The Biden administration has deficit spent $4.5 trillion in its first two years. That two-year deficit spending total is greater than any previous president. When Biden entered office, the prior administration deficit spent $3 trillion in 2020 to end the brief but deep recession caused by the COVID lockdowns. As a result, the economy grew rapidly in the last half of 2020 and was growing at better than a 6% rate in 2021.
No additional stimulus was needed. But Biden insisted on deficit spending another $3 trillion in 2021 and an additional $1.5 trillion in 2022 which over stimulated the economy. The resulting excess demand contributed significantly to the current inflation.
And the “Inflation Reduction Act” actually made inflation worse. The GOP can stop any further deficit spending increases.
The largest factor causing today’s inflation was the shockingly irresponsible monetary policy in 2021 and early 2022. With inflation poised to reach a 40-year high, the Fed kept interest rates near zero and continued the bond-buying program through the entire 2021. Finally, in March 2022, they reversed course. The tight money policy will be necessary well into 2023 and possibly beyond. The GOP Congress has no impact on monetary policy.
The supply chain issues did not add significantly to today’s inflation. That’s because by summer 2021, the economy was producing at the same level as before the shutdown, meaning aggregate supply was adequate to meet normal demand. But because of the excess demand, inflation resulted. While there were some supply chain disruptions in some markets, lack of supply was not a major cause of inflation.
Similarly, the Russian invasion of Ukraine had minimal effects on inflation, although that may change soon because of food supply disruptions. In the energy market, Russia is producing more energy today than before the invasion. While Western countries have stopped buying Russian energy, China and India are buying as much as they can from Russia.
The Fed has reversed their easy money policy and is committed to removing excess demand from the economy. The GOP will not allow government spending to continue to increase. The GOP will also not pass any more spending bills that give Americans free money. That should help to bring some workers back into the labor force and reduce inflation.

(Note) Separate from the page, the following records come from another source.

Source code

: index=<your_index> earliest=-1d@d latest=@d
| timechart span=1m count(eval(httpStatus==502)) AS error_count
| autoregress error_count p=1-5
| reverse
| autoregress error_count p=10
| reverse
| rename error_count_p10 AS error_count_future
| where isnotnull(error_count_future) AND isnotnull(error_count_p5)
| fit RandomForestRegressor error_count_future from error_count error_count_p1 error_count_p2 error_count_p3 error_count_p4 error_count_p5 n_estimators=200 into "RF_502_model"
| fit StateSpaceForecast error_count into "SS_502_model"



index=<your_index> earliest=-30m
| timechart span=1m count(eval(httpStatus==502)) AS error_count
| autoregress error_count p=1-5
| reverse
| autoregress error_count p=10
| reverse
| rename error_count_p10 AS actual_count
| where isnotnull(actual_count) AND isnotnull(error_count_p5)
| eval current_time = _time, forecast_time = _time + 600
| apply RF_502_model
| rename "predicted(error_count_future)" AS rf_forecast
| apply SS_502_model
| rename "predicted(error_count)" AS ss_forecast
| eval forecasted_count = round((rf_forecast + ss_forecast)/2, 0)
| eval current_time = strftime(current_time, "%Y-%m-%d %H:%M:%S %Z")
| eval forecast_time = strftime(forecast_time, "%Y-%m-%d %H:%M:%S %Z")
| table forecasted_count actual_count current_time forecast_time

The Fed’s aggressive action is already reducing demand. The Fed will continue their restrictive monetary policy until inflation comes way down. Unfortunately, that will lead to a recession in the US. Since current Fed policy strengthens the dollar, a global recession will follow.
By the middle of next year all these actions will finally start to bring the inflation rate down to an acceptable level.
Michael Busler is a public policy analyst and a professor of finance at Stockton University in Galloway, New Jersey, where he teaches undergraduate and graduate courses in finance and economics. He has written op-ed columns in major newspapers for more than 35 years.